Geography, Hard-to-read Maps, and /The Time-Travels of the Man Who Sold Pickles and Sweets/

I do hope that Khairy Shalaby has success with the English translation of his The Time-Travels of the Man Who Sold Pickles and Sweets (1991), due out this fall from AUC Press. It was translated by Michael Cooperson.

But—although the premise is appealing and the text has an charming lightness if not always deftness—the title doesn’t really reach out and grab the casual reader. Yes, the profession of torshi and sweet sales has particular associations for an Egyptian reader. Yes, there’s a combination of the sour and the sweet. But I’m afraid that, for an English-language reader, it’s just a (long) bunch of words.

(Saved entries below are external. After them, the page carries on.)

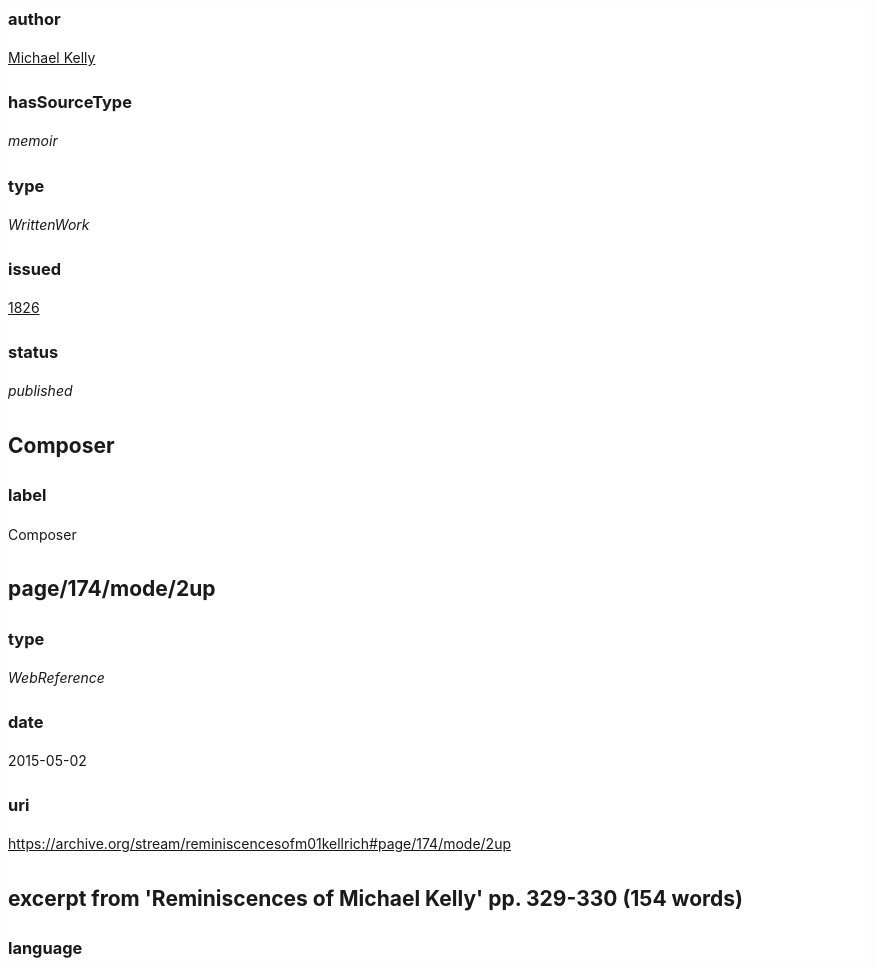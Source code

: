 ### author


[Michael Kelly](#Michael-Kelly)

### hasSourceType


*memoir*

### type


*WrittenWork*

### issued


[1826](#1826)

### status


*published*

## Composer

### label


Composer

## page/174/mode/2up

### type


*WebReference*

### date


2015-05-02

### uri


https://archive.org/stream/reminiscencesofm01kellrich#page/174/mode/2up

## excerpt from 'Reminiscences of Michael Kelly' pp. 329-330 (154 words)

### language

Titles and cover illustrations are themselves a sort of rough map to what we might find within the covers of a book. (Is the book humorous or serious? Fiction or nonfiction? What sort of landscape does it cover? How do I get there? Do I want to go?) This map gives little information, I’m afraid, to the reader not already familiar with the Cairo landscape.

To the initiated, Shalaby’s The Time-Travels…etc. is rich in (sometimes contradictory) information. Al-Shalaby’s novel was selected by Samia Mehrez as one of the excerpts to open her Literary Atlas of Cairo. Her first three excerpts come from Muhammad al-Muwailihi’s (1907) A Period of Time: a Study and Translation of Hadith ‘Isa ibn Hisham, Naguib Mahfouz’s (1955) Children of the Alley, and Khairy Shalaby’s (1991) The Time-Travels…etc.

It is The Time-Travels…etc., among the excerpts, that gives the most jarring (and silly) picture of a changing Cairo landscape. The time-traveling hero stands on the same ground (Muqattam) but moves between very different time periods. The somewhat hapless torshi-seller bumbles into the Fatimid era, when the city we now know as Cairo is just being constructed.

Dazed, I asked, “What are those mountains, then?”

“That’s Muqattam.” [Note: This is spoken by a Moroccan soothsayer who somewhat conveniently appears.]

“What’s that town over there?”

“That’s Fustat and the settlements around it. And those huts over there are the village of Umm Dunayn.”

“If that’s Muqattam, where’s the Salah Salim freeway? Where’s the City fo the Dead? Where’s Darrasa? The mosque of Husayn? Where am I?”

He smiled and patted me kindly on the shoulder. “Come along with me.”

Mostly, our titular torshi-and-sweets seller seems fairly hapless in this changed situation. (Although, if I were transported back to the Fatimid era, I guess the first thing I’d want to know would be: Where the heck is Salah Salim?) Still, I am a little confused about the torshi seller’s education level, as he manages to spot 15th-century scholar al-Maqrizi at a glance, upon which he calls out, “Hey, Maqrizi! How are ya?”

He nodded to me as gently as a shining star. Despite my predicament, I had the effrontery to shout, “If you need anything, just let me know!”

He called back,” Actually, I do.”

My knees went weak. What if he needed money? Or someone to take his side in the argument he was having?

But he said only this: “If you have any information about this particular plot of land, dictate it to me. I’ve kept track of everyone who’s set foot here going back as many years as I can count, but it never hurts to double check.”

I stood there smiling at him like an imbecile and let the Moroccan soothsayer drag me away.

Next, the time-traveler stumbles in as the Fatimid elite are discussing plans for building Al Azhar Mosque and the Great Eastern Palace.

As much as I think the book’s silliness could have a wider appeal, it’s likely that this map is for the initiated, for those who have already traveled around Cairo’s streets and find the same frisson of recognition (hey! that’s the plans for Al Azhar Mosque!) as the narrator.